6. Calcified Cases (endodontic treatment) – complete pulp canal obliteration is rare but when it prevents negotiation, a CBCT can be invaluable.

7. Facial Pain – cases to rule out odontogenic etiology, (only if an osteolytic or radiolucent entity is part of the differential diagnosis).

8. Suspected vertical root fracture cases – if a narrow sulcular defect doesn’t already condemn the tooth and there is some useful diagnostic determinant like a banded lesion seen on saggital, or a hemispherical radiolucency seen while sliding down an axial plane that would aid in prognosis assessment or treatment planning. If a patient isn’t willing to accept the risks of treating a tooth having a deep sulcular defect with the “best case etiology”, then taking a CT provides no COD; the patient would reject both a guarded and a hopeless case.

9. Endo-Perio Cases – only if taking a scan provides a COD. If the patient is not willing to accept treatment of a guarded or hopeless prognosis case, then there is no value in taking a CBCT to find out the pattern of an already broken down periodontium whether it is endo-perio, or perio-endo). (Figure 6)

10. Maxillary Sinus involvement, only if is there a possible odontogenic consideration; if the teeth in the entire sextant are cleared as being vital/healthy and a nondental sinus path entity is suspected, the patient should be sent to the ENT for the scan and not have a CBCT taken by the dentist.



Figure 1. Equivocal pulp testing on a mandibular first molar through a porcelain crown failed to provide sufficient evidence to diagnose a necrotic pulp. The periapical radiograph demonstrated a diffuse periapical radiolucency which was shown to be clear periapical osseous destruction circumscribing the distal root apex. The entire sextant are cleared as being vital/healthy and a nondental sinus path entity is suspected.
Figure 2. A large internal resorption defect was identified in the palatal root of the maxillary first molar.
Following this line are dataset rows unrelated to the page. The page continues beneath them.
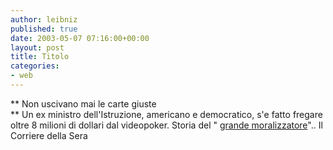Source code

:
 ```yaml
---
author: leibniz
published: true
date: 2003-05-07 07:16:00+00:00
layout: post
title: Titolo
categories:
- web
---
```


 ** Non uscivano mai le carte giuste   
** Un ex ministro dell'Istruzione, americano e democratico, s'e fatto fregare oltre 8 milioni di dollari dal videopoker. Storia del " [   grande moralizzatore](http://www.corriere.it/edicola/index.jsp?path=ESTERI&doc=BEN)"..
Il Corriere della Sera
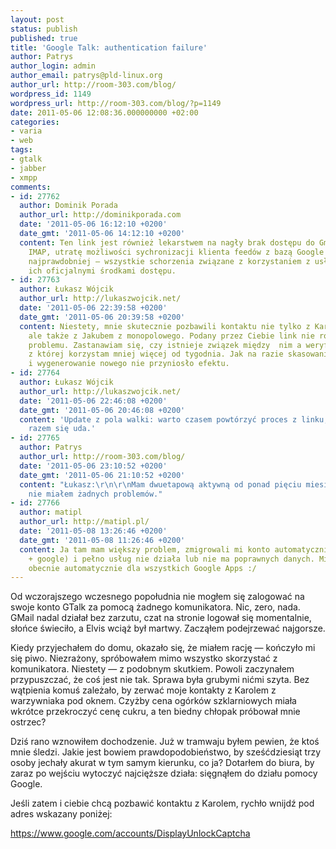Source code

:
 ```yaml
---
layout: post
status: publish
published: true
title: 'Google Talk: authentication failure'
author: Patrys
author_login: admin
author_email: patrys@pld-linux.org
author_url: http://room-303.com/blog/
wordpress_id: 1149
wordpress_url: http://room-303.com/blog/?p=1149
date: 2011-05-06 12:08:36.000000000 +02:00
categories:
- varia
- web
tags:
- gtalk
- jabber
- xmpp
comments:
- id: 27762
  author: Dominik Porada
  author_url: http://dominikporada.com
  date: '2011-05-06 16:12:10 +0200'
  date_gmt: '2011-05-06 14:12:10 +0200'
  content: Ten link jest również lekarstwem na nagły brak dostępu do Gmaila przez
    IMAP, utratę możliwości sychronizacji klienta feedów z bazą Google Readera i —
    najprawdobniej — wszystkie schorzenia związane z korzystaniem z usług Google poza
    ich oficjalnymi środkami dostępu.
- id: 27763
  author: Łukasz Wójcik
  author_url: http://lukaszwojcik.net/
  date: '2011-05-06 22:39:58 +0200'
  date_gmt: '2011-05-06 20:39:58 +0200'
  content: Niestety, mnie skutecznie pozbawili kontaktu nie tylko z Karolem z warzywniaka,
    ale także z Jakubem z monopolowego. Podany przez Ciebie link nie rozwiązał mojego
    problemu. Zastanawiam się, czy istnieje związek między  nim a weryfikacją dwuetapową,
    z której korzystam mniej więcej od tygodnia. Jak na razie skasowanie hasła aplikacji
    i wygenerowanie nowego nie przyniosło efektu.
- id: 27764
  author: Łukasz Wójcik
  author_url: http://lukaszwojcik.net/
  date: '2011-05-06 22:46:08 +0200'
  date_gmt: '2011-05-06 20:46:08 +0200'
  content: 'Update z pola walki: warto czasem powtórzyć proces z linku, za którymś
    razem się uda.'
- id: 27765
  author: Patrys
  author_url: http://room-303.com/blog/
  date: '2011-05-06 23:10:52 +0200'
  date_gmt: '2011-05-06 21:10:52 +0200'
  content: "Łukasz:\r\n\r\nMam dwuetapową aktywną od ponad pięciu miesięcy, dotąd
    nie miałem żadnych problemów."
- id: 27766
  author: matipl
  author_url: http://matipl.pl/
  date: '2011-05-08 13:26:46 +0200'
  date_gmt: '2011-05-08 11:26:46 +0200'
  content: Ja tam mam większy problem, zmigrowali mi konto automatycznie (google apps
    + google) i pełno usług nie działa lub nie ma poprawnych danych. Migracji dokonują
    obecnie automatycznie dla wszystkich Google Apps :/
---
```

<p>Od wczorajszego wczesnego popołudnia nie mogłem się zalogować na swoje konto GTalk za pomocą żadnego komunikatora. Nic, zero, nada. GMail nadal działał bez zarzutu, czat na stronie logował się momentalnie, słońce świeciło, a Elvis wciąż był martwy. Zacząłem podejrzewać najgorsze.</p>

<p>Kiedy przyjechałem do domu, okazało się, że miałem rację — kończyło mi się piwo. Niezrażony, spróbowałem mimo wszystko skorzystać z komunikatora. Niestety — z podobnym skutkiem. Powoli zaczynałem przypuszczać, że coś jest nie tak. Sprawa była grubymi nićmi szyta. Bez wątpienia komuś zależało, by zerwać moje kontakty z Karolem z warzywniaka pod oknem. Czyżby cena ogórków szklarniowych miała wkrótce przekroczyć cenę cukru, a ten biedny chłopak próbował mnie ostrzec?</p>

<p>Dziś rano wznowiłem dochodzenie. Już w tramwaju byłem pewien, że ktoś mnie śledzi. Jakie jest bowiem prawdopodobieństwo, by sześćdziesiąt trzy osoby jechały akurat w tym samym kierunku, co ja? Dotarłem do biura, by zaraz po wejściu wytoczyć najcięższe działa: sięgnąłem do działu pomocy Google.</p>

<p>Jeśli zatem i ciebie chcą pozbawić kontaktu z Karolem, rychło wnijdź pod adres wskazany poniżej:</p>

<p><a href="https://www.google.com/accounts/DisplayUnlockCaptcha">https://www.google.com/accounts/DisplayUnlockCaptcha</a></p>
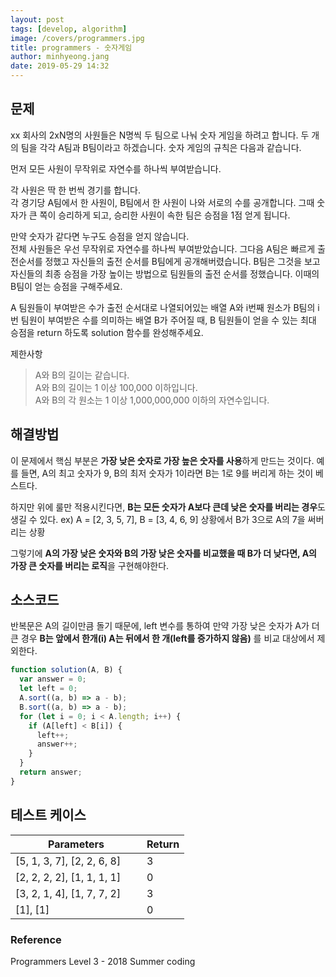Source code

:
 ```yaml
---
layout: post
tags: [develop, algorithm]
image: /covers/programmers.jpg
title: programmers - 숫자게임
author: minhyeong.jang
date: 2019-05-29 14:32
---
```


## 문제

xx 회사의 2xN명의 사원들은 N명씩 두 팀으로 나눠 숫자 게임을 하려고 합니다. 두 개의 팀을 각각 A팀과 B팀이라고 하겠습니다. 숫자 게임의 규칙은 다음과 같습니다.

먼저 모든 사원이 무작위로 자연수를 하나씩 부여받습니다.

각 사원은 딱 한 번씩 경기를 합니다.  
각 경기당 A팀에서 한 사원이, B팀에서 한 사원이 나와 서로의 수를 공개합니다. 그때 숫자가 큰 쪽이 승리하게 되고, 승리한 사원이 속한 팀은 승점을 1점 얻게 됩니다.

만약 숫자가 같다면 누구도 승점을 얻지 않습니다.  
전체 사원들은 우선 무작위로 자연수를 하나씩 부여받았습니다. 그다음 A팀은 빠르게 출전순서를 정했고 자신들의 출전 순서를 B팀에게 공개해버렸습니다. B팀은 그것을 보고 자신들의 최종 승점을 가장 높이는 방법으로 팀원들의 출전 순서를 정했습니다. 이때의 B팀이 얻는 승점을 구해주세요.

A 팀원들이 부여받은 수가 출전 순서대로 나열되어있는 배열 A와 i번째 원소가 B팀의 i번 팀원이 부여받은 수를 의미하는 배열 B가 주어질 때, B 팀원들이 얻을 수 있는 최대 승점을 return 하도록 solution 함수를 완성해주세요.

제한사항

> A와 B의 길이는 같습니다.  
> A와 B의 길이는 1 이상 100,000 이하입니다.  
> A와 B의 각 원소는 1 이상 1,000,000,000 이하의 자연수입니다.

## 해결방법

이 문제에서 핵심 부분은 **가장 낮은 숫자로 가장 높은 숫자를 사용**하게 만드는 것이다.
예를 들면, A의 최고 숫자가 9, B의 최저 숫자가 1이라면 B는 1로 9를 버리게 하는 것이 베스트다.

하지만 위에 룰만 적용시킨다면, **B는 모든 숫자가 A보다 큰데 낮은 숫자를 버리는 경우**도 생길 수 있다.
ex) A = [2, 3, 5, 7], B = [3, 4, 6, 9] 상황에서 B가 3으로 A의 7을 써버리는 상황

그렇기에 **A의 가장 낮은 숫자와 B의 가장 낮은 숫자를 비교했을 때 B가 더 낮다면, A의 가장 큰 숫자를 버리는 로직**을 구현해야한다.

## 소스코드

반복문은 A의 길이만큼 돌기 때문에, left 변수를 통하여 만약 가장 낮은 숫자가 A가 더 큰 경우 **B는 앞에서 한개(i) A는 뒤에서 한 개(left를 증가하지 않음)** 를 비교 대상에서 제외한다.

```js
function solution(A, B) {
  var answer = 0;
  let left = 0;
  A.sort((a, b) => a - b);
  B.sort((a, b) => a - b);
  for (let i = 0; i < A.length; i++) {
    if (A[left] < B[i]) {
      left++;
      answer++;
    }
  }
  return answer;
}
```

## 테스트 케이스

| Parameters                       | Return |
| -------------------------------- | ------ |
| [5, 1, 3, 7], [2, 2, 6, 8]       | 3      |
| [2, 2, 2, 2], [1, 1, 1, 1]       | 0      |
| [3, 2, 1, 4], [1, 7, 7, 2]       | 3      |
| [1], [1]                         | 0      |

### Reference

Programmers Level 3 - 2018 Summer coding
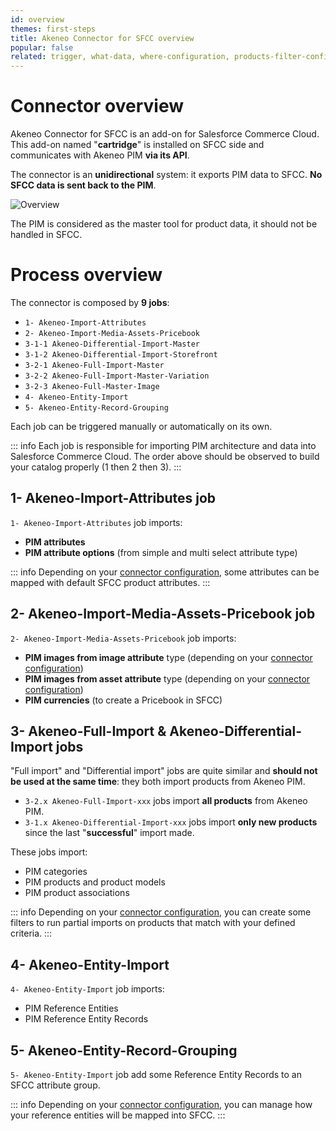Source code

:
 ```yaml
---
id: overview
themes: first-steps
title: Akeneo Connector for SFCC overview
popular: false
related: trigger, what-data, where-configuration, products-filter-configuration
---
```


# Connector overview

Akeneo Connector for SFCC is an add-on for Salesforce Commerce Cloud.
This add-on named "**cartridge**" is installed on SFCC side and communicates with Akeneo PIM **via its API**.

The connector is an **unidirectional** system: it exports PIM data to SFCC. **No SFCC data is sent back to the PIM**.

![Overview](../img/overview.png)

The PIM is considered as the master tool for product data, it should not be handled in SFCC.

# Process overview

The connector is composed by **9 jobs**:
- `1- Akeneo-Import-Attributes`									
- `2- Akeneo-Import-Media-Assets-Pricebook`
- `3-1-1 Akeneo-Differential-Import-Master`
- `3-1-2 Akeneo-Differential-Import-Storefront`
- `3-2-1 Akeneo-Full-Import-Master`
- `3-2-2 Akeneo-Full-Import-Master-Variation`
- `3-2-3 Akeneo-Full-Master-Image`
- `4- Akeneo-Entity-Import`
- `5- Akeneo-Entity-Record-Grouping`


Each job can be triggered manually or automatically on its own.

::: info
Each job is responsible for importing PIM architecture and data into Salesforce Commerce Cloud. The order above should be observed to build your catalog properly (1 then 2 then 3).
:::

## 1- Akeneo-Import-Attributes job

`1- Akeneo-Import-Attributes` job imports:
- **PIM attributes**
- **PIM attribute options** (from simple and multi select attribute type)

::: info
Depending on your [connector configuration](05-mapping-configuration.html), some attributes can be mapped with default SFCC product attributes.
:::

## 2- Akeneo-Import-Media-Assets-Pricebook job

`2- Akeneo-Import-Media-Assets-Pricebook` job imports:
- **PIM images from image attribute** type (depending on your [connector configuration](04-import-images-configuration.html))
- **PIM images from asset attribute** type (depending on your [connector configuration](04-import-images-configuration.html))
- **PIM currencies** (to create a Pricebook in SFCC)

## 3- Akeneo-Full-Import & Akeneo-Differential-Import jobs

"Full import" and "Differential import" jobs are quite similar and **should not be used at the same time**: they both import products from Akeneo PIM.

- `3-2.x Akeneo-Full-Import-xxx` jobs import **all products** from Akeneo PIM.
- `3-1.x Akeneo-Differential-Import-xxx` jobs import **only new products** since the last "**successful**" import made.

These jobs import:
- PIM categories
- PIM products and product models
- PIM product associations

::: info
Depending on your [connector configuration](03-products-filter-configuration.html), you can create some filters to run partial imports on products that match with your defined criteria.
:::

## 4- Akeneo-Entity-Import

`4- Akeneo-Entity-Import` job imports:
- PIM Reference Entities
- PIM Reference Entity Records


## 5- Akeneo-Entity-Record-Grouping

`5- Akeneo-Entity-Import` job add some Reference Entity Records to an SFCC attribute group.

::: info
Depending on your [connector configuration](08-reference-entities.html), you can manage how your reference entities will be mapped into SFCC.
:::
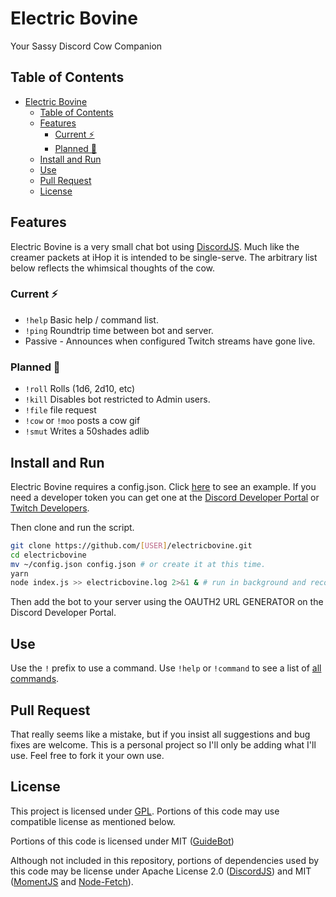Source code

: # Electric Bovine

Your Sassy Discord Cow Companion

## Table of Contents

* [Electric Bovine](#electric-bovine)
  * [Table of Contents](#table-of-contents)
  * [Features](#features)
    * [Current ⚡](#current-)
    * [Planned 🔌](#planned-)
  * [Install and Run](#install-and-run)
  * [Use](#use)
  * [Pull Request](#pull-request)
  * [License](#license)

## Features

Electric Bovine is a very small chat bot using [DiscordJS](https://github.com/discordjs/discord.js). Much like the creamer packets at iHop it is intended to be single-serve. The arbitrary list below reflects the whimsical thoughts of the cow.

### Current ⚡

* `!help` Basic help / command list.
* `!ping` Roundtrip time between bot and server.
* Passive - Announces when configured Twitch streams have gone live.

### Planned 🔌

* `!roll` Rolls (1d6, 2d10, etc)
* `!kill` Disables bot restricted to Admin users.
* `!file` file request
* `!cow` or `!moo` posts a cow gif
* `!smut` Writes a 50shades adlib

## Install and Run

Electric Bovine requires a config.json. Click [here](config.json.example) to see an example. If you need a developer token you can get one at the [Discord Developer Portal](https://discordapp.com/developers/applications) or [Twitch Developers](https://dev.twitch.tv/).

Then clone and run the script.

```bash
git clone https://github.com/[USER]/electricbovine.git
cd electricbovine
mv ~/config.json config.json # or create it at this time.
yarn
node index.js >> electricbovine.log 2>&1 & # run in background and records to .log, assuming node is in $PATH.
```

Then add the bot to your server using the OAUTH2 URL GENERATOR on the Discord Developer Portal.

## Use

Use the `!` prefix to use a command. Use `!help` or `!command` to see a list of [all commands](#current).

## Pull Request

That really seems like a mistake, but if you insist all suggestions and bug fixes are welcome. This is a personal project so I'll only be adding what I'll use. Feel free to fork it your own use.

## License

This project is licensed under [GPL](LICENSE). Portions of this code may use compatible license as mentioned below.

Portions of this code is licensed under MIT ([GuideBot](https://github.com/AnIdiotsGuide/guidebot/blob/master/LICENSE))

Although not included in this repository, portions of dependencies used by this code may be license under Apache License 2.0 ([DiscordJS](https://github.com/discordjs/discord.js/blob/master/LICENSE)) and MIT ([MomentJS](https://github.com/moment/moment/blob/develop/LICENSE) and [Node-Fetch](https://github.com/bitinn/node-fetch/blob/master/LICENSE.md)).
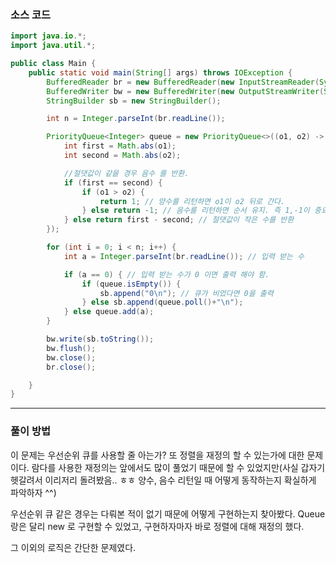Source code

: ### 소스 코드
```java
import java.io.*;
import java.util.*;

public class Main {
    public static void main(String[] args) throws IOException {
        BufferedReader br = new BufferedReader(new InputStreamReader(System.in)); // 기본적으로 enter 를 경계로 인식한다.
        BufferedWriter bw = new BufferedWriter(new OutputStreamWriter(System.out));
        StringBuilder sb = new StringBuilder();

        int n = Integer.parseInt(br.readLine());

        PriorityQueue<Integer> queue = new PriorityQueue<>((o1, o2) -> { // 재정의. 이 부분은 다른 자료구조와 동일함.
            int first = Math.abs(o1);
            int second = Math.abs(o2);

            //절댓값이 같을 경우 음수 를 반환.
            if (first == second) {
                if (o1 > o2) {
                    return 1; // 양수를 리턴하면 o1이 o2 뒤로 간다.
                } else return -1; // 음수를 리턴하면 순서 유지. 즉 1,-1이 중요한게 아닌 양수, 음수가 중요
            } else return first - second; // 절댓값이 작은 수를 반환
        });

        for (int i = 0; i < n; i++) {
            int a = Integer.parseInt(br.readLine()); // 입력 받는 수

            if (a == 0) { // 입력 받는 수가 0 이면 출력 해야 함.
                if (queue.isEmpty()) {
                    sb.append("0\n"); // 큐가 비었다면 0을 출력
                } else sb.append(queue.poll()+"\n");
            } else queue.add(a);
        }

        bw.write(sb.toString());
        bw.flush();
        bw.close();
        br.close();

    }
}
```

---

### 풀이 방법

이 문제는 우선순위 큐를 사용할 줄 아는가? 또 정렬을 재정의 할 수 있는가에 대한 문제이다. 람다를 사용한 재정의는 앞에서도 많이 풀었기 때문에 할 수 있었지만(사실 갑자기 헷갈려서 이리저리 돌려봤음.. ㅎㅎ 양수, 음수 리턴일 때 어떻게 동작하는지 확실하게 파악하자 ^^)

우선순위 큐 같은 경우는 다뤄본 적이 없기 때문에 어떻게 구현하는지 찾아봤다. Queue 랑은 달리 new 로 구현할 수 있었고, 구현하자마자 바로 정렬에 대해 재정의 했다.

그 이외의 로직은 간단한 문제였다.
Although faintly visible on the periapical radiograph; it’s dimensions can be more accurately mapped with a CBCT scan allowing a better assessment of prognosis.
Figure 3. A bone loss pattern suspected to have a fracture etiology shows
limited osseous destruction to the middle level of the distal root.
Figure 4. The CBCT allowed three-dimensional mapping of multiple pin-build-ups
identifying those perforating the root and exposing pulps.
Figure 5. CBCT taken after endodontic obturation of complex anatomy.
Figure 6. Primary lingual periodontal defect developed after orthognathic surgery. The scan
revealed the associated bone loss and the proximity of the hardware to the mandibular nerve canal.